Hugging Face · 2026-06-18 · notable
agent-eval — Hugging Face harness benchmarks coding agents on your own library
Hugging Face shipped agent-eval, an open harness that measures how well coding agents like Kimi-K2.6 and GLM-5.1 use a library — not just task completion, but token cost, time, and error rate across bare, clone, and skill access tiers.

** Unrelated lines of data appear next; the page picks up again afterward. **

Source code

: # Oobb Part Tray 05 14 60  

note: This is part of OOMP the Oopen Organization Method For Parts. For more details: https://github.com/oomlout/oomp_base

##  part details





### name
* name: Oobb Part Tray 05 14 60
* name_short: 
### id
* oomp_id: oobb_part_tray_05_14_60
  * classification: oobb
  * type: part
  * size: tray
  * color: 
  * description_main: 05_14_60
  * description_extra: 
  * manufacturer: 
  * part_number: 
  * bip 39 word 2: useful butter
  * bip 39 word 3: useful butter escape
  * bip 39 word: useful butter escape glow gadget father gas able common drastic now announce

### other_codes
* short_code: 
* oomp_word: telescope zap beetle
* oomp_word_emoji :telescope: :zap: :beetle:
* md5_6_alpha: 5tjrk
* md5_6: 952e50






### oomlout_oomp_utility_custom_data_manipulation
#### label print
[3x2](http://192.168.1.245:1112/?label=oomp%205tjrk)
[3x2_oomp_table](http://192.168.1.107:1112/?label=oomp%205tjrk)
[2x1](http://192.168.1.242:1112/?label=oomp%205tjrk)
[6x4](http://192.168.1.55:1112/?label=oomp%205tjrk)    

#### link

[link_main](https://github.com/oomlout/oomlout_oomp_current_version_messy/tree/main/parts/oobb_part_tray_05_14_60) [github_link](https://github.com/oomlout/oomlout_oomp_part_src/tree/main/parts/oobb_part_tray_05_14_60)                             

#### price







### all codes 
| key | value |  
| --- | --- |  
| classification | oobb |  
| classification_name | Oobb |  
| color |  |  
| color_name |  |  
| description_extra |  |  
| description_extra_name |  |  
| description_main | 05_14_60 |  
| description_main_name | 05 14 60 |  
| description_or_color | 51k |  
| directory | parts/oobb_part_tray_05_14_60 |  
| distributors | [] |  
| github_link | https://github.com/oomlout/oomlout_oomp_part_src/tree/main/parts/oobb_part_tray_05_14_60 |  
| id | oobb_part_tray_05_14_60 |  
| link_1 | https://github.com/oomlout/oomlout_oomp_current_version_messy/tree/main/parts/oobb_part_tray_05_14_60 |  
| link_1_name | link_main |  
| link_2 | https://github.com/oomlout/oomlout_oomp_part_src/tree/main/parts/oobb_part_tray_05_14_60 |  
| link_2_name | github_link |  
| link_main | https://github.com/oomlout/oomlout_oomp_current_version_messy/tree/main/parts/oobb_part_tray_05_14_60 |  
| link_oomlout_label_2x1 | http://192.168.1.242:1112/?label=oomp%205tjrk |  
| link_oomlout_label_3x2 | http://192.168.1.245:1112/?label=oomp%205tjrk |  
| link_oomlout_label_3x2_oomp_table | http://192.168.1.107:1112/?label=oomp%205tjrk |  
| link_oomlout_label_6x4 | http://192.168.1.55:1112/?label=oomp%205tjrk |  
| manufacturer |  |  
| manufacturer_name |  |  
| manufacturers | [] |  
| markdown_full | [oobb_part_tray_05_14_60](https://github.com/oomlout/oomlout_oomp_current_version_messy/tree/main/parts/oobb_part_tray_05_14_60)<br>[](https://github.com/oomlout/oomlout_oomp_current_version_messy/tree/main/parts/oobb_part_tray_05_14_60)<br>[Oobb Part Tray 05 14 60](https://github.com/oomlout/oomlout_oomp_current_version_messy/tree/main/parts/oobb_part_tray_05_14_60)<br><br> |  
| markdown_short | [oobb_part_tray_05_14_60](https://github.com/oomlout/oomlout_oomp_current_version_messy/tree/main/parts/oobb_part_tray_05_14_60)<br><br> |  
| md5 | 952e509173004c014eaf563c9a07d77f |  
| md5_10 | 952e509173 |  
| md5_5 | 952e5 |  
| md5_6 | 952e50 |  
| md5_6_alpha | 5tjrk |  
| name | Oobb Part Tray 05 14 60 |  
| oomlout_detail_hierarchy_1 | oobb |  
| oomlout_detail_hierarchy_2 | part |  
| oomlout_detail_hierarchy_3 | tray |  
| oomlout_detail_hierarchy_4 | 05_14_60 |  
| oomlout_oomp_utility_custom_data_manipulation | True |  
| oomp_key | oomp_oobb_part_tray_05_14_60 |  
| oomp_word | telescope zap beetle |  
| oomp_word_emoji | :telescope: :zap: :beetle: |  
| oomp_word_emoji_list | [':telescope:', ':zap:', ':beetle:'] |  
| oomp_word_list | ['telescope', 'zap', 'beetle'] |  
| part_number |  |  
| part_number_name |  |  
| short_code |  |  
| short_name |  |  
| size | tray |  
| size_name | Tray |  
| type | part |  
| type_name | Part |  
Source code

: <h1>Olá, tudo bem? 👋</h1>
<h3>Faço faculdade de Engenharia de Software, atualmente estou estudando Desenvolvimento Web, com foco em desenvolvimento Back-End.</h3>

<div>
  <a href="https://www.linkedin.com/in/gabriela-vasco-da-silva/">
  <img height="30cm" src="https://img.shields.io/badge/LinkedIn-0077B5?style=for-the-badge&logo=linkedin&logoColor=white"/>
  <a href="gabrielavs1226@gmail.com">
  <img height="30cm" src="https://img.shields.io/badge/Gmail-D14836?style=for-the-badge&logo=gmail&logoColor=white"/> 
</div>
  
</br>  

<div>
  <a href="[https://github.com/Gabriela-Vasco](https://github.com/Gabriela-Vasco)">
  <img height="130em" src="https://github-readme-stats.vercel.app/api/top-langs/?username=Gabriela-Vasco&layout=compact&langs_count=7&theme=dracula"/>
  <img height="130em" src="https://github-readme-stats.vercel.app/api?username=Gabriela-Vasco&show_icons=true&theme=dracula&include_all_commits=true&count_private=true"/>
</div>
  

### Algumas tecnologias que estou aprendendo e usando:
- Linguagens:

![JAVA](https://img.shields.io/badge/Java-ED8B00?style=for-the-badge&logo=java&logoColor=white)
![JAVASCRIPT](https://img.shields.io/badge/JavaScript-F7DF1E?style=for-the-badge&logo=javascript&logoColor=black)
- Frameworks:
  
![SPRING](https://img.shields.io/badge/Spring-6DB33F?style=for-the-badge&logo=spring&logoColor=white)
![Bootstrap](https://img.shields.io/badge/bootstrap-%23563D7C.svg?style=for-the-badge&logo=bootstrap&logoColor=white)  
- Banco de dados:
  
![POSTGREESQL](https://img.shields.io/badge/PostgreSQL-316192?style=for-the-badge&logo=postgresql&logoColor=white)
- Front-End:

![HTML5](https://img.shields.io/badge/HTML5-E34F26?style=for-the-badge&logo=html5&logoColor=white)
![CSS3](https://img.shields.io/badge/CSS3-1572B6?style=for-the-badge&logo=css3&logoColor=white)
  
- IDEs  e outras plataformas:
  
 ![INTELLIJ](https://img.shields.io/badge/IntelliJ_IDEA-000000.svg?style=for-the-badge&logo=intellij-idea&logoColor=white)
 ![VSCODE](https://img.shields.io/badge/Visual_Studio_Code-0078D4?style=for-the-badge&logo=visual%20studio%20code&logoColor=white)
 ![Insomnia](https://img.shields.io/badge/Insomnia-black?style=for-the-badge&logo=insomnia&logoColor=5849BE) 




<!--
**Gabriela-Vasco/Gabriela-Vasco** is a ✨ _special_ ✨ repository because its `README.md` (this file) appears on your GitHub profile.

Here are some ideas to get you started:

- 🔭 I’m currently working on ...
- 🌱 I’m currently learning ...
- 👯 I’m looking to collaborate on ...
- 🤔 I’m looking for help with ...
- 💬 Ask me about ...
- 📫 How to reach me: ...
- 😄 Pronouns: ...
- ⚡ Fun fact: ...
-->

Hugging Face's agent-eval scores libraries on whether agents can actually use them, not just whether they succeed.
Key specs
| Harness | agent-eval |
|---|---|
| Access tiers | bare / clone / skill |
| Models covered | Kimi-K2.6, GLM-5.1, MiniMax-M2.7, Qwen3-4B, Qwen3-14B |
What is it?
agent-eval is an open evaluation harness from Hugging Face for testing how well open coding agents work with a specific library. The blog post argues that 'if it isn't tested, then it doesn't work' should apply to agent usability, not just human usability. Released June 18, 2026 by Lysandre, Nathan Habib, Pedro Cuenca and nine other contributors.
How does it work?
agent-eval runs each candidate model against the target library at three access tiers: 'bare' (raw API), 'clone' (the library copied into context), and 'skill' (a curated skill bundle). For every run the harness records token consumption, wall-clock time, error rates, and behavioural markers like retry loops — not just pass/fail. Reported runs cover Kimi-K2.6, GLM-5.1, MiniMax-M2.7, Qwen3-4B and Qwen3-14B.
Why does it matter?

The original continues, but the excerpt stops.